We insert rows all the time, mostly ordered by the finish time. We also update statistics of each index periodically.

Now to the problem:

When I run query with filter jobid==<some id> AND finishtime > <now minus 1 hour> - this query takes a lot of time, and when showing the estimated execution plan I see that the plan is to go over the finishtime index, even though going over the jobid index should be a lot better. When looking at the index statistics, I see that the server "thinks" that the number of jobs in the last hour is 1 because we didn't update the statistics of this index.

When I run query with filter jobid==<some id> AND finishtime > <now minus 100 days> - this works great, because the SQL Server knows to go over the correct index - the job id index.

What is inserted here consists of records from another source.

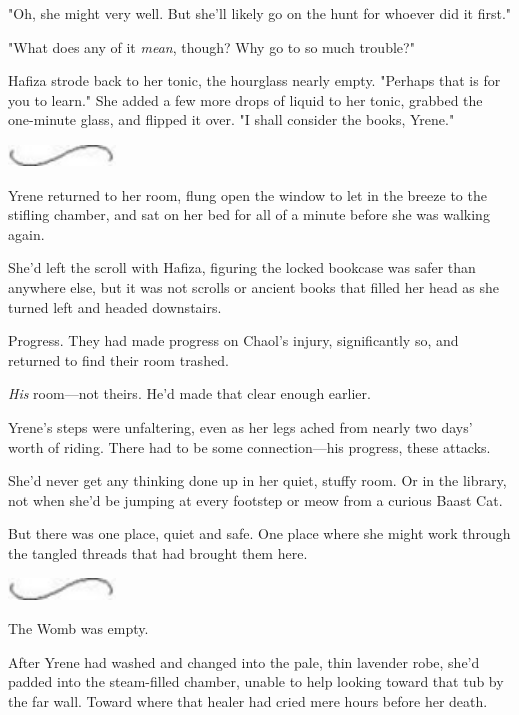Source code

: "Oh, she might very well. But she'll likely go on the hunt for whoever did it first."

"What does any of it \emph{mean}, though? Why go to so much trouble?"

Hafiza strode back to her tonic, the hourglass nearly empty. "Perhaps that is for you to learn." She added a few more drops of liquid to her tonic, grabbed the one-minute glass, and flipped it over. "I shall consider the books, Yrene."

\includegraphics[width=1.12in,height=0.24in]{images/seperator}

Yrene returned to her room, flung open the window to let in the breeze to the stifling chamber, and sat on her bed for all of a minute before she was walking again.

She'd left the scroll with Hafiza, figuring the locked bookcase was safer than anywhere else, but it was not scrolls or ancient books that filled her head as she turned left and headed downstairs.

Progress. They had made progress on Chaol's injury, significantly so, and returned to find their room trashed.

\emph{His} room---not theirs. He'd made that clear enough earlier.

Yrene's steps were unfaltering, even as her legs ached from nearly two days' worth of riding. There had to be some connection---his progress, these attacks.

She'd never get any thinking done up in her quiet, stuffy room. Or in the library, not when she'd be jumping at every footstep or meow from a curious Baast Cat.

But there was one place, quiet and safe. One place where she might work through the tangled threads that had brought them here.

\includegraphics[width=1.12in,height=0.24in]{images/seperator}

The Womb was empty.

After Yrene had washed and changed into the pale, thin lavender robe, she'd padded into the steam-filled chamber, unable to help looking toward that tub by the far wall. Toward where that healer had cried mere hours before her death.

So basically my question is why if we don't update index statistics all the time (which is time consuming), the server assumes that the number of records past the last bucket is 1?

Thanks very much

marc_s
  • 732,580
  • 175
  • 1,330
  • 1,459
duduamar
  • 3,816
  • 7
  • 35
  • 54

1 Answers1

1

You can get a histogram of what the statistics contains for an index using DBCC SHOW_STATISTICS, e.g.

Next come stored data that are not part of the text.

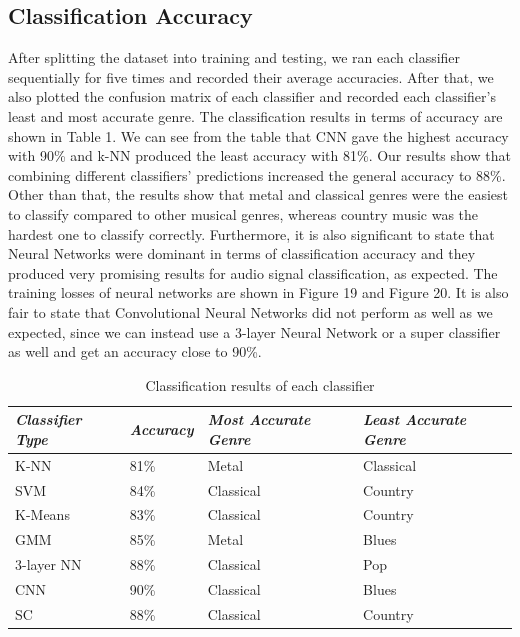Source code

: \subsection{Classification Accuracy}
After splitting the dataset into training and testing, we ran each classifier sequentially for five times and recorded their average accuracies. After that, we also plotted the confusion matrix of each classifier and recorded each classifier's least and most accurate genre. The classification results in terms of accuracy are shown in Table 1. We can see from the table that CNN gave the highest accuracy with 90\% and k-NN produced the least accuracy with 81\%. Our results show that combining different classifiers' predictions increased the general accuracy to 88\%. Other than that, the results show that metal and classical genres were the easiest to classify compared to other musical genres, whereas country music was the hardest one to classify correctly. Furthermore, it is also significant to state that Neural Networks were dominant in terms of classification accuracy and they produced very promising results for audio signal classification, as expected. The training losses of neural networks are shown in Figure 19 and Figure 20. It is also fair to state that Convolutional Neural Networks did not perform as well as we expected, since we can instead use a 3-layer Neural Network or a super classifier as well and get an accuracy close to 90\%. 
\begin{table}
\begin{center}
\caption{Classification results of each classifier} 
\begin{tabular}{ p{1.9cm} p{1.1cm} p{2.8cm} p{2.8cm}}
 \emph{Classifier Type} & \emph{Accuracy}  & \emph{Most Accurate Genre} & \emph{Least Accurate Genre}\\
 \hline
 K-NN & 81\% & Metal & Classical \\
 SVM & 84\% & Classical & Country \\
 K-Means & 83\% & Classical & Country \\
 GMM & 85\% & Metal & Blues \\
 3-layer NN & 88\% & Classical & Pop \\
 CNN & 90\% & Classical & Blues \\
 SC & 88\% & Classical  & Country  \\
\end{tabular}
\end{center}
\end{table}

DBCC SHOW_STATISTICS ( mytablename , myindexname ) 

For date-based records, queries will always be prone to incorrect statistics. Running this should show that the last bucket in the histogram has barely any records in the range [prior-to-today / after-today]. However, all else being equal, SQL Server should still prefer the job_id index to the finishtime index if both are single-column indexes with no included columns; this is due to job_id (int) being faster to lookup than finishtime (datetime).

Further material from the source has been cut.